As it relates to the browser, WebID-TLS merely appropriates the nearest technology, poorly, and with a number of problems. But finding a way to solve WebID-TLS isn't entirely germane to this discussion, and I've offered copious constructive feedback over the years of these efforts to try to assist you. Unfortunately, I think it's best to simply note that you disagree, but given that viable technical alternatives exist, that disagreement is by no means reason to keep a non-interoperable, problematic, insecure-by-design API around.
> So you admit that you want to remove a feature that cannot be emulated by other technologies. Why not instead first try to see if your favorite technology meets the use case that WebID tries to address, and then when it does a case can be made for deprecating other technologies. For the moment your attempt is too hasty.
I have provided you constructive feedback for over four years on advising you about the inherent flaws of the design. It is neither reasonable nor polite to suggest that I spend another year, or more, offering much of the same feedback, which will simply be ignored not because it is insufficient for your needs, but because you're change averse.

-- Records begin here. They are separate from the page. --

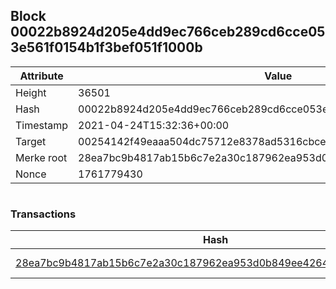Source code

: ## Block 00022b8924d205e4dd9ec766ceb289cd6cce053e561f0154b1f3bef051f1000b

Attribute | Value
--- | ---
Height | 36501
Hash | 00022b8924d205e4dd9ec766ceb289cd6cce053e561f0154b1f3bef051f1000b
Timestamp | 2021-04-24T15:32:36+00:00
Target | 00254142f49eaaa504dc75712e8378ad5316cbcead634704b3734b6271167cc4
Merke root | 28ea7bc9b4817ab15b6c7e2a30c187962ea953d0b849ee4264e5db6c7ee666b6
Nonce | 1761779430

```

```

### Transactions

Hash | Amount
--- | ---
[28ea7bc9b4817ab15b6c7e2a30c187962ea953d0b849ee4264e5db6c7ee666b6](28ea7bc9b4817ab15b6c7e2a30c187962ea953d0b849ee4264e5db6c7ee666b6.md) | 10.00000000 SKEPTI 
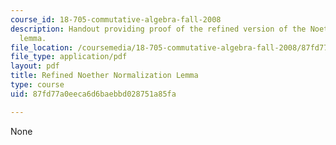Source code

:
 ```yaml
---
course_id: 18-705-commutative-algebra-fall-2008
description: Handout providing proof of the refined version of the Noether normalization
  lemma.
file_location: /coursemedia/18-705-commutative-algebra-fall-2008/87fd77a0eeca6d6baebbd028751a85fa_handoutnoeth.pdf
file_type: application/pdf
layout: pdf
title: Refined Noether Normalization Lemma
type: course
uid: 87fd77a0eeca6d6baebbd028751a85fa

---
```

None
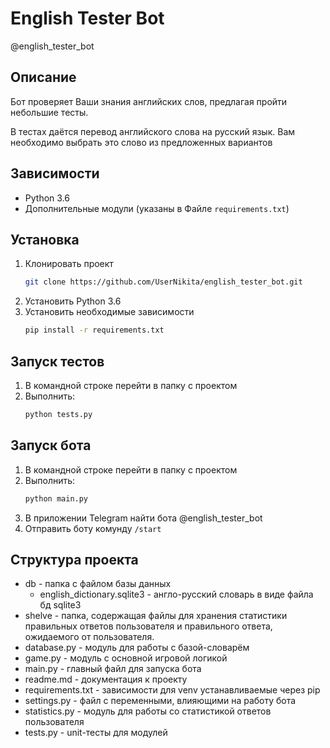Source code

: # English Tester Bot
@english_tester_bot

## Описание
Бот проверяет Ваши знания английских слов, предлагая пройти небольшие тесты.

В тестах даётся перевод английского слова на русский язык. Вам необходимо выбрать это слово из предложенных вариантов

## Зависимости
- Python 3.6
- Дополнительные модули (указаны в Файле `requirements.txt`)

## Установка

1. Клонировать проект
    ```bash
    git clone https://github.com/UserNikita/english_tester_bot.git
    ```
2. Установить Python 3.6
3. Установить необходимые зависимости
    ```bash
    pip install -r requirements.txt
    ```

## Запуск тестов

1. В командной строке перейти в папку с проектом
2. Выполнить:
    ```bash
    python tests.py
    ```

## Запуск бота

1. В командной строке перейти в папку с проектом
2. Выполнить:
    ```bash
    python main.py
    ```
3. В приложении Telegram найти бота @english_tester_bot
4. Отправить боту комунду `/start`

## Структура проекта

- db - папка с файлом базы данных
    - english_dictionary.sqlite3 - англо-русский словарь в виде файла бд sqlite3
- shelve - папка, содержащая файлы для хранения статистики правильных ответов пользователя и
           правильного ответа, ожидаемого от пользователя.
- database.py - модуль для работы с базой-словарём
- game.py - модуль с основной игровой логикой
- main.py - главный файл для запуска бота
- readme.md - документация к проекту
- requirements.txt - зависимости для venv устанавливаемые через pip
- settings.py - файл с переменными, влияющими на работу бота
- statistics.py - модуль для работы со статистикой ответов пользователя
- tests.py - unit-тесты для модулей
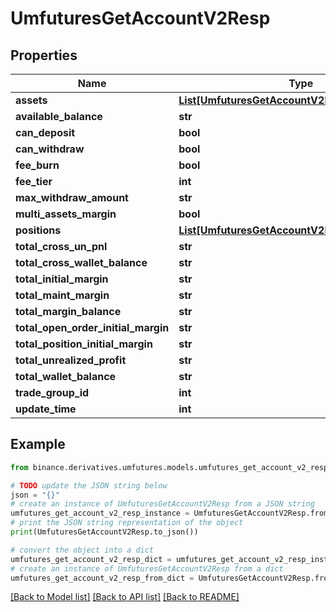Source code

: # UmfuturesGetAccountV2Resp


## Properties

Name | Type | Description | Notes
------------ | ------------- | ------------- | -------------
**assets** | [**List[UmfuturesGetAccountV2RespAssetsInner]**](UmfuturesGetAccountV2RespAssetsInner.md) |  | [optional] 
**available_balance** | **str** |  | [optional] 
**can_deposit** | **bool** |  | [optional] 
**can_withdraw** | **bool** |  | [optional] 
**fee_burn** | **bool** |  | [optional] 
**fee_tier** | **int** |  | [optional] 
**max_withdraw_amount** | **str** |  | [optional] 
**multi_assets_margin** | **bool** |  | [optional] 
**positions** | [**List[UmfuturesGetAccountV2RespPositionsInner]**](UmfuturesGetAccountV2RespPositionsInner.md) |  | [optional] 
**total_cross_un_pnl** | **str** |  | [optional] 
**total_cross_wallet_balance** | **str** |  | [optional] 
**total_initial_margin** | **str** |  | [optional] 
**total_maint_margin** | **str** |  | [optional] 
**total_margin_balance** | **str** |  | [optional] 
**total_open_order_initial_margin** | **str** |  | [optional] 
**total_position_initial_margin** | **str** |  | [optional] 
**total_unrealized_profit** | **str** |  | [optional] 
**total_wallet_balance** | **str** |  | [optional] 
**trade_group_id** | **int** |  | [optional] 
**update_time** | **int** |  | [optional] 

## Example

```python
from binance.derivatives.umfutures.models.umfutures_get_account_v2_resp import UmfuturesGetAccountV2Resp

# TODO update the JSON string below
json = "{}"
# create an instance of UmfuturesGetAccountV2Resp from a JSON string
umfutures_get_account_v2_resp_instance = UmfuturesGetAccountV2Resp.from_json(json)
# print the JSON string representation of the object
print(UmfuturesGetAccountV2Resp.to_json())

# convert the object into a dict
umfutures_get_account_v2_resp_dict = umfutures_get_account_v2_resp_instance.to_dict()
# create an instance of UmfuturesGetAccountV2Resp from a dict
umfutures_get_account_v2_resp_from_dict = UmfuturesGetAccountV2Resp.from_dict(umfutures_get_account_v2_resp_dict)
```
[[Back to Model list]](../README.md#documentation-for-models) [[Back to API list]](../README.md#documentation-for-api-endpoints) [[Back to README]](../README.md)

> You did not answer my concerns about JS crypto:
> * requires private keys to be served on the users local storage in a non secure manner
No different than <keygen>
> * is open to be read by any JS from the same origin, which is extreemly difficult to control, and as a result creates very difficult to enforce limitations of JS on web servers
If you can't control same-origin scripts, you have lost the game. Security game over.
> * is thefore open to fishing attacks
This isn't how phishing works. The same-origin policy gives you greater protection, not less.
> * suffers from all of the JS security issues
> For example logout could easily be solved by browsers by making that capability visible in the chrome. Proposals for that have been made: it's just requires some UI innovtaion. This issue will pop up any other way you try to do things, which is why the Web Crypto folks still cannot do the right thing.
>
I spent several years detailing to you in excruciating detail why this is technically flawed and fundamentally incompatible with how the web, TLS, and servers work. I seriously doubt you will take heed this time, but there is no doubt I've made extensive good faith effort at providing actionable technical solutions.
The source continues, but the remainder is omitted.